CREAMY PALETTES/EYESHADOWS

We’ll talk about that Laura Mercier Secret Camouflage here, because the technique is a bit different from pressed powders and foundation. My favorite way to get those fuzzies and random Annie induced black smudges is much like the technique I use for lipstick.

Get those Q-tips and go to town with the twist action. I like to douse them in a little bit of rubbing alcohol to disinfect and lift dirt and grime instead of just twisting Q-tip fuzz back into the palette. Just find the undesirable bits, and go at them, twisting them into oblivion. 

Step 1. Locate undesireables.

Step 2. Initial lifting of undesireables. I forgot to use my macro lens, sorry!

Step 3. All wet and moist (in a good, non-bacteria-forming way) from isopropyl alcohol.

Q-tips are cheap, so don’t be cheap and use the same one for the entire process. Douse, twist, and repeat until all that gross is gone. If you’re having trouble lifting a particular mark or bit of dirt, use a super-fine brush soaked in alcohol to do the job. I know this is super-detailed, but I don’t want to do my homework.

Step 4. Bye bye buggies!

MASCARA

While mascara is more or less manufactured to deteriorate quickly, you can get better mascara application by keeping your wands clump-free. Each time you use your mascara, you’re loading up the wand with new mascara ON TOP of whatever was leftover in the brush from before. 

Yuck, get off my Vogue Paris!

To clean the wand, VERY gently put the wand between the folds of a paper towel and rub off the excess product. I suggest moving the wand back and forth in both directions in order to get the product loose, rather than “painting” product off onto the paper towel. It livens up the bristles and spreads them apart for the next step.

Boil some water and put it in a shallow cup, like back in the day when you’d shove all of your paintbrushes in water and let it sit overnight because as a first-grader the next morning’s gray composite water-paint was the perfect color to paint your friend’s blonde hair. 

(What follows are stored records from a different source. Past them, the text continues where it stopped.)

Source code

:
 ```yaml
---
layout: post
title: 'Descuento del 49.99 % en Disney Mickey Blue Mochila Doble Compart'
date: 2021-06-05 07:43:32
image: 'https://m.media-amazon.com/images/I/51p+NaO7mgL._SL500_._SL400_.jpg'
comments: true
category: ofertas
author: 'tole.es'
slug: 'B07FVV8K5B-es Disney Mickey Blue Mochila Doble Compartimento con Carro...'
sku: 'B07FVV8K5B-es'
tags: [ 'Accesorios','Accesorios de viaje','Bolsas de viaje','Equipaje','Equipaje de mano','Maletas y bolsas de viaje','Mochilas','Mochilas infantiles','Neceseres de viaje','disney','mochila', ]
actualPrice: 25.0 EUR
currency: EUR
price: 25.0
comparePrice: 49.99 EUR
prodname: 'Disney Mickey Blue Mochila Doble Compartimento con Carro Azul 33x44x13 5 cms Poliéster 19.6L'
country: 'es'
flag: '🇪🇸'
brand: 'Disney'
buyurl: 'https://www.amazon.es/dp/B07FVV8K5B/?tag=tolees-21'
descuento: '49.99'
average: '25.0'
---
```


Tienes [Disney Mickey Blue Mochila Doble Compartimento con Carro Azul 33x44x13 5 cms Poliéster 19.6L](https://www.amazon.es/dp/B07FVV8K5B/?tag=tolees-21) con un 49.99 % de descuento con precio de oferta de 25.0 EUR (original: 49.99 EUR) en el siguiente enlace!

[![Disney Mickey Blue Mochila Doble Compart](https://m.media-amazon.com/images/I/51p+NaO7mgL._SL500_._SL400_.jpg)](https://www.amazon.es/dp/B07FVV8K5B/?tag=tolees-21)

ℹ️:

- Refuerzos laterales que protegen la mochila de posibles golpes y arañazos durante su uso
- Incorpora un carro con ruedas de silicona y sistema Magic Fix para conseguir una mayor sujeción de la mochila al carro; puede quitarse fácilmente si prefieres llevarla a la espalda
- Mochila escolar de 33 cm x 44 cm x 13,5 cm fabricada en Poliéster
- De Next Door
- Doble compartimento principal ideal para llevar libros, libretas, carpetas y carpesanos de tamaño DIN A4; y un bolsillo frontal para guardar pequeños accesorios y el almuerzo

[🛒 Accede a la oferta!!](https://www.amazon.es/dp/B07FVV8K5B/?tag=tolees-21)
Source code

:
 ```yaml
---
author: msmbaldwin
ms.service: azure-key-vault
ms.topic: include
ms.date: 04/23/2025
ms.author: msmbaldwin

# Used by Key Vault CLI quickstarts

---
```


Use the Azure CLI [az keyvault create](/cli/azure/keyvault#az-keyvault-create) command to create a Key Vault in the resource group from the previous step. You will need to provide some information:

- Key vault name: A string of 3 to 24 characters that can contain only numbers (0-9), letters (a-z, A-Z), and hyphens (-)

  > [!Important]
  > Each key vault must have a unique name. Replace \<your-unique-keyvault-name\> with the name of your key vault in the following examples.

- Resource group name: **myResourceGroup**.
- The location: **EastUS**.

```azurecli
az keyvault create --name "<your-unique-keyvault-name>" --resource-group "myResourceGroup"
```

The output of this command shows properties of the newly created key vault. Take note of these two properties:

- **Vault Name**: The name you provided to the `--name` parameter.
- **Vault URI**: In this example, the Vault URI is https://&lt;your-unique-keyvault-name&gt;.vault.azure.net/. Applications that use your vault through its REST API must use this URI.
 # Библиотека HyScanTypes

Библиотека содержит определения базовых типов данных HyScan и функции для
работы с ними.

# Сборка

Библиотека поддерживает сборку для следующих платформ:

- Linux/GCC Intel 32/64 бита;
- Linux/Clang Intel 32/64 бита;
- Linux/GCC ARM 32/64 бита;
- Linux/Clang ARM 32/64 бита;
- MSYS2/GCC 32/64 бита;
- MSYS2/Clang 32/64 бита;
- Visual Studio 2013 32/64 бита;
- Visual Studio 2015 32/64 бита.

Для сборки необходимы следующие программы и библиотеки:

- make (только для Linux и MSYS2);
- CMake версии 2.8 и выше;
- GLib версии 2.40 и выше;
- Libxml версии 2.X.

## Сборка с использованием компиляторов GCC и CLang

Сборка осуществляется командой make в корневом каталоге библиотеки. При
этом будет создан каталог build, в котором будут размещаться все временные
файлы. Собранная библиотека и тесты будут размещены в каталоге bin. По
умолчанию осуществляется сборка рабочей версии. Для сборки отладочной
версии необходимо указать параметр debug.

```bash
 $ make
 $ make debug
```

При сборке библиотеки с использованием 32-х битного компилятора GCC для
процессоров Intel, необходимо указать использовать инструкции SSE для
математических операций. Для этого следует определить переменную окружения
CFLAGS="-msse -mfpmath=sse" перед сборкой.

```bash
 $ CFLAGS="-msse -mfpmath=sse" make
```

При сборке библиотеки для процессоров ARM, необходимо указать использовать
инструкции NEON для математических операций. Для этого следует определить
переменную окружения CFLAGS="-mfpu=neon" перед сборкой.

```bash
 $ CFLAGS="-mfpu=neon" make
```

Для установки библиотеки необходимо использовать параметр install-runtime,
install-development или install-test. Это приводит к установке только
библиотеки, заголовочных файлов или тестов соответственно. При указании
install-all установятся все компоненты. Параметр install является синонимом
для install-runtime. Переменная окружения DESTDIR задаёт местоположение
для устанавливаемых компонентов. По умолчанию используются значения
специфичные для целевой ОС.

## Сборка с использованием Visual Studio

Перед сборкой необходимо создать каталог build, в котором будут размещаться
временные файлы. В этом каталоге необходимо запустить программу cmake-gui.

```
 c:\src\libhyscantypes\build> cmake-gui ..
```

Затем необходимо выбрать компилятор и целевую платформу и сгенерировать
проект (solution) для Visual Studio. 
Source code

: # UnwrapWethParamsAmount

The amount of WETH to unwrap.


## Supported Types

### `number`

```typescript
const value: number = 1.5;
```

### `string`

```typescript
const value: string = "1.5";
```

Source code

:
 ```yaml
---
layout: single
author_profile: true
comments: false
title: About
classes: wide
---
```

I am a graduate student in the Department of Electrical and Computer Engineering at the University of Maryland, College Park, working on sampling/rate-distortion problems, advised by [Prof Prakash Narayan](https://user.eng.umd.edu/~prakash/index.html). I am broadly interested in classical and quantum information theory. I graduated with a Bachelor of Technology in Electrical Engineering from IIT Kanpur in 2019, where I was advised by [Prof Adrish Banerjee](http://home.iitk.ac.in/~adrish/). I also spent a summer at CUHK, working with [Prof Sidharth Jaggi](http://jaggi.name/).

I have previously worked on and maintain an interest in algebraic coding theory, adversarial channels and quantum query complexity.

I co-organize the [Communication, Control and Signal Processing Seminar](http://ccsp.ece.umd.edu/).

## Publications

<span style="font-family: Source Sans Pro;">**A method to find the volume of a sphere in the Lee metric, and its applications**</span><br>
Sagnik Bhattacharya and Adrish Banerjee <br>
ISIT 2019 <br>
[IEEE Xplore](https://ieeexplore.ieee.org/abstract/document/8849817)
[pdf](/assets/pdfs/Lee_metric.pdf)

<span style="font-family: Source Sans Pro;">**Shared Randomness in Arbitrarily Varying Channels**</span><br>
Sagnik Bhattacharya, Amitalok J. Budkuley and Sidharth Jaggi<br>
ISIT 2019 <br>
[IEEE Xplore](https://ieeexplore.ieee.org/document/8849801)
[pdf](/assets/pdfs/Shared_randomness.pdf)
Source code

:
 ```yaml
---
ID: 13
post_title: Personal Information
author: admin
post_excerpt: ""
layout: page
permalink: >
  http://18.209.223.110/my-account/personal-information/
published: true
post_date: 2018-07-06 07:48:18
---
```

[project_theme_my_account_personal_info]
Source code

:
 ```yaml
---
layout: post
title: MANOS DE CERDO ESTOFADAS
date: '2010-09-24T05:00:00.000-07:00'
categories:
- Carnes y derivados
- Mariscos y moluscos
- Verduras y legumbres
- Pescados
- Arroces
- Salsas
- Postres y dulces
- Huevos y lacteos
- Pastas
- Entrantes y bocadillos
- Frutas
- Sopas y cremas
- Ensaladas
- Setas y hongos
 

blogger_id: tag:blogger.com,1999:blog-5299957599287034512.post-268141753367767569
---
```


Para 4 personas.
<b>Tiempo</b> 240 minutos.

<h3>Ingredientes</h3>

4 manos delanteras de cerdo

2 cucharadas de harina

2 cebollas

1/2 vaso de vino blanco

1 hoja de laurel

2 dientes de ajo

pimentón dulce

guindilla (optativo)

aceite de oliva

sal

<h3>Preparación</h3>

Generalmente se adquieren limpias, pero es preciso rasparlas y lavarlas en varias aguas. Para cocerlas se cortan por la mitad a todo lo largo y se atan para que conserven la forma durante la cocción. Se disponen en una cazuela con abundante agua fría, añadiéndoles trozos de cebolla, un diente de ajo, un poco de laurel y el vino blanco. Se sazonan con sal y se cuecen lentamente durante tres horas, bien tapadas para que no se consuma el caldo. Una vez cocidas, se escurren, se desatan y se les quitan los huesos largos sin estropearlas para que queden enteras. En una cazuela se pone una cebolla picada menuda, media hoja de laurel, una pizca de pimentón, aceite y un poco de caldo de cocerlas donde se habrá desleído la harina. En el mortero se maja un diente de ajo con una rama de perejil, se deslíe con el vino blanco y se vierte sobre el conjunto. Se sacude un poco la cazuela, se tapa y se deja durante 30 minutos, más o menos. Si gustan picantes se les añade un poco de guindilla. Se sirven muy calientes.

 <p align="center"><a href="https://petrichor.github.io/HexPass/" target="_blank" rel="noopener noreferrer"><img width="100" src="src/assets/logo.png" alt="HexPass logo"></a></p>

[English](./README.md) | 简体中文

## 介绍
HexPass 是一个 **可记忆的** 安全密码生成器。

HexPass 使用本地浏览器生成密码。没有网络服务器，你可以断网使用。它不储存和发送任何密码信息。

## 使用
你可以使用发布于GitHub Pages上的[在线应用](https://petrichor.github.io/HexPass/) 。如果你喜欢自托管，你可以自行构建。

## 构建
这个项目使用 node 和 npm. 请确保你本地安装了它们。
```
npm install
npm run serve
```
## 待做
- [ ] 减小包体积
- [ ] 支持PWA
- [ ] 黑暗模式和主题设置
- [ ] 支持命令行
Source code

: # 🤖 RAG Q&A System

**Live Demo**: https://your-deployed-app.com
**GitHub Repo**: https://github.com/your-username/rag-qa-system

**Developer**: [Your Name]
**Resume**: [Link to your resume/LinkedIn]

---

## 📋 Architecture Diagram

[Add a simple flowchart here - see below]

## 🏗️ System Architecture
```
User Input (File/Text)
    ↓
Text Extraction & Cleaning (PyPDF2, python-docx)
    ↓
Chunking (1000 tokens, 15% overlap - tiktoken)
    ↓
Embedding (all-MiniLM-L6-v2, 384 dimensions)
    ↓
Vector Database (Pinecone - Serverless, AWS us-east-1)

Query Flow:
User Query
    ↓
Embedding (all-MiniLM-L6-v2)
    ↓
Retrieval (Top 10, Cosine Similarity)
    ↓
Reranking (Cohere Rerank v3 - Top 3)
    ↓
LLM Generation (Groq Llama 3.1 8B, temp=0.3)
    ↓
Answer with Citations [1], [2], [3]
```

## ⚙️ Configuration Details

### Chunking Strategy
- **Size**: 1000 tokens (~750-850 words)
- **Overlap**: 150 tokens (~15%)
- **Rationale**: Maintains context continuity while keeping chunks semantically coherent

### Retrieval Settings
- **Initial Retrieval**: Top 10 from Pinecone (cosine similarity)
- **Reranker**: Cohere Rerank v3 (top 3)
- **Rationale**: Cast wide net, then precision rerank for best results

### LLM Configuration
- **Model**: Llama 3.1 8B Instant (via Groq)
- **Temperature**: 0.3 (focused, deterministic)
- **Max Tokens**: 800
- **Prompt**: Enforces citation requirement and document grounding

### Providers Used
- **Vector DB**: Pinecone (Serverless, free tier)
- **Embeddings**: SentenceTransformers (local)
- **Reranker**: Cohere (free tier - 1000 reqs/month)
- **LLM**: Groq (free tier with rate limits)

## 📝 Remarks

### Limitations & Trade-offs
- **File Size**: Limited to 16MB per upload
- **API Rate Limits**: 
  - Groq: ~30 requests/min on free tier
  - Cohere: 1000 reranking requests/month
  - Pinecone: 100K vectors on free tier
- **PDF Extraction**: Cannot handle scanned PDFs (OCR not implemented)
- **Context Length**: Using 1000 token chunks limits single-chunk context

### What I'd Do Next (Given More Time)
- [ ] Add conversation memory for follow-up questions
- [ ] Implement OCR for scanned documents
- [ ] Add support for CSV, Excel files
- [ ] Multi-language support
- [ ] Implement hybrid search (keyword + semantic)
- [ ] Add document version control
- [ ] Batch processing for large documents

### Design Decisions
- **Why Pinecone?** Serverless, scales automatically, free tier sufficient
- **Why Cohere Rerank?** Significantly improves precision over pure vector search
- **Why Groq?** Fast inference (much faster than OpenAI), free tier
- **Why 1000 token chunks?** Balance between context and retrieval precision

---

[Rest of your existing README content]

It looks like I went to town scrubbing, but this was about three years old and had enough build up to fake a pile of guano. I threw it out afterwards.

Don’t let it sit overnight, though. Five minutes is enough to get excess product released and create a similar black water-paint. Then empty the cup, fill it with isopropyl alcohol, and put the wand in for a minute. Don’t leave it sitting there too long, but if product is still releasing from the wand, you can repeat this step until you’re satisfied.

Pat dry, again gently, and make sure the wand is totally dry before reinserting it into the tube. You may or may not want to touch up around the end for a better seal--do it anyway. This will prevent your mascara from drying out.

The bit of black below the brush is what I was able to wipe off onto the paper towel afterwards. Not much, huh?

If you're already cleaning, might as well clean some more.

How often do you clean your makeup? What really happened to my tube of Chanel? What do you want me to clean next?